Baseline models encompass shallow LSTM (Evermann et al.), LSTM+one-hot (Tax et al.), memory-augmented NNs (Khan et al.), LSTM with attributes (Camargo et al.), inception-CNN (Di Mauro et al.), and standard CNN (Pasquadibisceglie et al.) for next-activity; LSTM and CNN variants for timestamp and remaining-time prediction.

4. Evaluation Metrics and Results

Task performance is assessed using:

• Next-activity: Weighted accuracy and weighted $F_1$ (to address class imbalance), $$F_1 = 2 \cdot \frac{\text{precision} \cdot \text{recall}}{\text{precision}+\text{recall}}$$.
• Next-time/remaining-time: Mean Absolute Error (MAE), $\mathrm{MAE} = \frac{1}{N} \sum_i |y_i-\hat y_i|$.

Key quantitative results are:

• Next-activity: Achieves 80.6% average accuracy across prefixes (range: 62.1%–91.5%) compared to best baselines (76–84%); for Helpdesk dataset: 85.6% (versus 75–77%).
• Next-event time: MAE ≈ 1.08 days (best baseline ≈ 1.65 days).
• Remaining time: MAE ≈ 5.33 days (best baseline ≈ 6.5 days).

A qualitative analysis indicates that self-attention allows the model to capture long-range dependencies without the gradient decay issues associated with recurrent architectures. Attention weights dynamically focus on task-relevant portions of the trace, facilitating accurate predictions even in long or complex cases.

5. Architectural and Methodological Insights

ProcessTransformer replaces recurrence with self-attention, which enables the learning of dependencies among events at any distance in the trace. Sinusoidal positional encoding injects order information essential for sequential reasoning; omitting this, in principle, would impede performance by erasing episode structure. The use of multiple attention heads allows capturing diverse dependency types in parallel; a reduction in the number of heads or blocks would plausibly degrade capacity for modeling complex trace structures.

Parallel computation at both training and inference stages confers efficiency gains over LSTM-based architectures. The model architecture is general and task-agnostic; only the output heads are task-specific, with possible extension to multi-task joint training though this is not evaluated.

6. Context, Related Work, and Implications

ProcessTransformer is situated within the broader domain of process mining, where the objective is to predict ongoing process dynamics from historical event logs for applications such as resource allocation and process optimization.
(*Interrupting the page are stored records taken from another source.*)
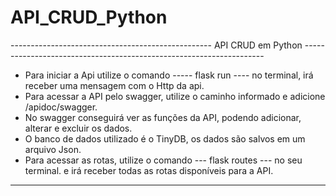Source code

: # API_CRUD_Python
-------------------------------------------------- API CRUD em Python --------------------------------------------------------------------
 - Para iniciar a Api utilize o comando ----- flask run ---- no terminal, irá receber uma mensagem com o Http da api.
 - Para acessar a API pelo swagger, utilize o caminho informado e adicione /apidoc/swagger.
 - No swagger conseguirá ver as funções da API, podendo adicionar, alterar e excluir os dados.
 - O banco de dados utilizado é o TinyDB, os dados são salvos em um arquivo Json.
 - Para acessar as rotas, utilize o comando --- flask routes --- no seu terminal. e irá receber todas as rotas disponíveis para a API.
-----------------------------------------------------------------------------------------------------------------------------------------

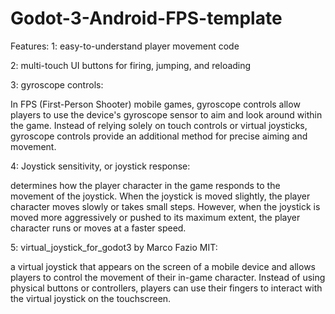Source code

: # Godot-3-Android-FPS-template
Features:
1: easy-to-understand player movement code

2: multi-touch UI buttons for firing, jumping, and reloading 

3: gyroscope controls:

In FPS (First-Person Shooter) mobile games, gyroscope controls allow players to use the device's gyroscope sensor to aim and look around within the game. Instead of relying solely on touch controls or virtual joysticks, gyroscope controls provide an additional method for precise aiming and movement.

4: Joystick sensitivity, or joystick response:

determines how the player character in the game responds to the movement of the joystick. When the joystick is moved slightly, the player character moves slowly or takes small steps. However, when the joystick is moved more aggressively or pushed to its maximum extent, the player character runs or moves at a faster speed.

5: virtual_joystick_for_godot3 by Marco Fazio MIT: 

a virtual joystick that appears on the screen of a mobile device and allows players to control the movement of their in-game character. Instead of using physical buttons or controllers, players can use their fingers to interact with the virtual joystick on the touchscreen.
 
Preceding neural approaches—LSTMs, CNNs, and memory-augmented architectures—were limited in their ability to handle both long-range dependencies and long traces due to vanishing gradients or fixed-size feature extraction.

By leveraging the Transformer paradigm, ProcessTransformer addresses these deficits and experimentally demonstrates superior performance and scalability on standard benchmarks. A plausible implication is that attention-based methods will become the dominant approach for process monitoring tasks that require both deep history integration and high throughput.

No formal ablation studies are presented; however, analogous to other Transformer-based models, order signals (positional encoding) and sufficient self-attention capacity are crucial to maintaining performance.

7. Significance and Prospective Directions

ProcessTransformer substantiates the efficacy of attention-based models for predictive business process monitoring, outperforming prior state-of-the-art on a range of key datasets and tasks. Its modular design enables extension to other event sequence prediction problems where long-range context is relevant. Potential future directions include joint multi-task training, integration of richer temporal or attribute information, and domain adaptation to other sequential process domains. Enhanced interpretability of attention weights and scaling to larger, more heterogeneous logs are further areas for investigation (Bukhsh et al., 2021).